Viability assays indicate that ERK activation is required for FGF2 protection against gp120 (A) Trypan Blue Exclusion assay for cell survival after 30 min of treatment with inhibitors LY294002, U0126, Bis I, or Gö6983 followed by treatment with FGF2 and/or gp120. (B) Trypan Blue Exclusion assay for cell survival after 30 min of treatment with the MEK inhibitor U0126 alone, and followed by exposure to gp120 and/or FGF2 for 24 h.

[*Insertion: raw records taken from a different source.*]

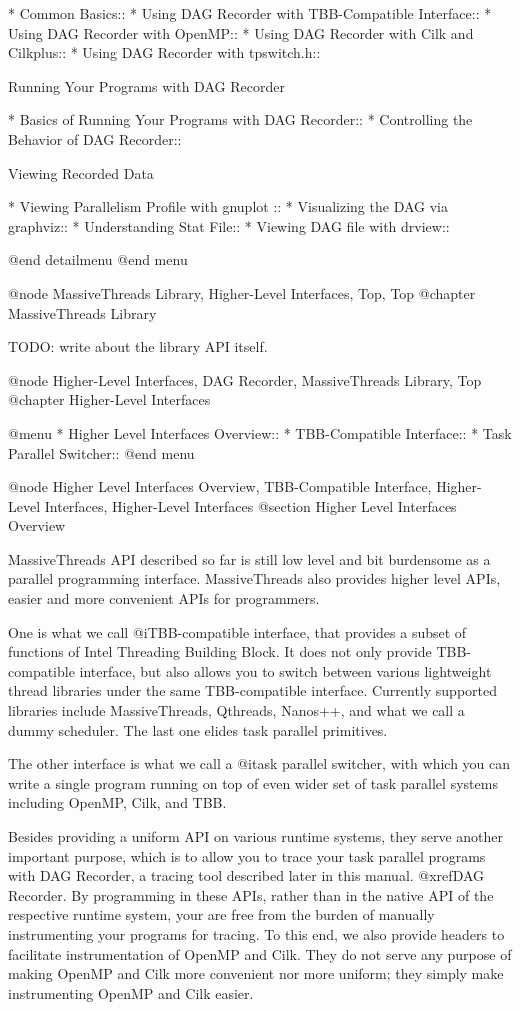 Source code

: * Common Basics::
* Using DAG Recorder with TBB-Compatible Interface::
* Using DAG Recorder with OpenMP::
* Using DAG Recorder with Cilk and Cilkplus::
* Using DAG Recorder with tpswitch.h::

Running Your Programs with DAG Recorder

* Basics of Running Your Programs with DAG Recorder::
* Controlling the Behavior of DAG Recorder::

Viewing Recorded Data

* Viewing Parallelism Profile with gnuplot ::
* Visualizing the DAG via graphviz::
* Understanding Stat File::
* Viewing DAG file with drview::

@end detailmenu
@end menu

@node MassiveThreads Library, Higher-Level Interfaces, Top, Top
@chapter MassiveThreads Library

TODO: write about the library API itself.

@node Higher-Level Interfaces, DAG Recorder, MassiveThreads Library, Top
@chapter Higher-Level Interfaces

@menu
* Higher Level Interfaces Overview::
* TBB-Compatible Interface::
* Task Parallel Switcher::
@end menu

@node Higher Level Interfaces Overview, TBB-Compatible Interface, Higher-Level Interfaces, Higher-Level Interfaces
@section Higher Level Interfaces Overview

MassiveThreads API described so far is still low level and bit
burdensome as a parallel programming interface.  MassiveThreads also
provides higher level APIs, easier and more convenient APIs for
programmers.

One is what we call @i{TBB-compatible interface}, that provides a subset
of functions of Intel Threading Building Block.  It does not only
provide TBB-compatible interface, but also allows you to switch between
various lightweight thread libraries under the same TBB-compatible
interface.  Currently supported libraries include MassiveThreads,
Qthreads, Nanos++, and what we call a dummy scheduler.  The last one
elides task parallel primitives.

The other interface is what we call a @i{task parallel switcher}, with
which you can write a single program running on top of even wider set of
task parallel systems including OpenMP, Cilk, and TBB.

Besides providing a uniform API on various runtime systems, they serve
another important purpose, which is to allow you to trace your task
parallel programs with DAG Recorder, a tracing tool described later in
this manual. @xref{DAG Recorder}. By programming in these APIs, rather
than in the native API of the respective runtime system, your are free
from the burden of manually instrumenting your programs for tracing.  To
this end, we also provide headers to facilitate instrumentation of
OpenMP and Cilk.  They do not serve any purpose of making OpenMP and
Cilk more convenient nor more uniform; they simply make instrumenting
OpenMP and Cilk easier.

In cells treated with FGF2 and anti-FGF2, HUVEC were exposed to anti-FGF2 antibody for 1 h followed by treatment with FGF2 alone or in combination with gp120. * Indicates a significant difference from control. * = P < 0.05 by One-Way ANOVA with post-hoc Dunnett's when compared to control.

Figure 6

Gene transfer of constitutively active ERK and AKT protect cells from gp120 toxicity (A) After gene transfer of constitutively active (ca) ERK or ca AKT, HUVEC were exposed to gp120, FGF2 or a combination of both and cell viability was assayed via Trypan Blue Exclusion. Controls consisted of ca ERK, ca AKT and GFP gene transfer without further treatment. * indicates a significant difference from control. ** indicates a significant difference from *. * = P < 0.05 by One-Way ANOVA with post-hoc Dunnett's when compared to control. ** = P < 0.05 by One-Way ANOVA with post-hoc Tukey-Kramer when compared between experimental groups.

Figure 7

Effects of gene transfer of constitutively active ERK, AKT or GFP phosphorylation (A-D) Western Blot of HUVEC after treatment with FGF2, infected with the GFP, ca ERK or ca AKT adenoviral constructs, or treated with FGF2 and infected with adenoviral constructs. The same Western blot was used for all antibodies after stripping and rehybridizing. A) Reacted with anti-phospho ERK antibody (B) reacted with anti-total ERK antibody. (C) Reacted with anti-phospho AKT antibody. (D) Reacted with anti-total AKT antibody. (E) Immuno-complex assay showing changes in ERK activity with or without FGF2 treatment in HUVEC with caERK, caAKT or GFP. (F) Quantification of ERK activity levels in HUVEC +/- FGF2 treatment with caERK, caAKT or GFP with the PhosphorImager as described in the Materials and Methods. * indicates a significant difference from control. * = P < 0.05 by One-Way ANOVA with post-hoc Dunnett's when compared to control.

Figure 8

Effects of FGF2, gp120, and inhibitors on ERK and GSK3β phosphorylation (A, B) Western blots showing ERK and GSK3β phosphorylation with (A) gp120 alone (lane 2), and with inhibitors (lanes 3–6), (B) FGF2 and gp120 (lane 2), and FGF2 with inhibitors and gp120 (lanes 3–6). (C) Table summarizing data from western blots (A and B) showing changes in phosphorylation of ERK and GSK3β. ⇑ Indicates and increase, ⇓ indicates a decrease, – indicates no change.

Figure 9

Diagrammatic representation of signalling pathways that may be involved in FGF2-mediated protection from gp120 As indicated by the diagram and as described by the data, it is possible that the crosstalk between the PI3K/AKT/GSK3β and ERK pathways is mediated in part by PKC. PKC signalling also is reported to occur directly with PI3K and upstream of Ras. Furthermore, direct interaction between MEK and PKC downstream of Ras is reported. Likewise, ERK2 (p42) is reported to signal to Raf-1 via a positive feedback mechanism. The points of action of the inhibitors LY290042, U0126, Bisindolymaleimide I, and Gö6983 are also shown.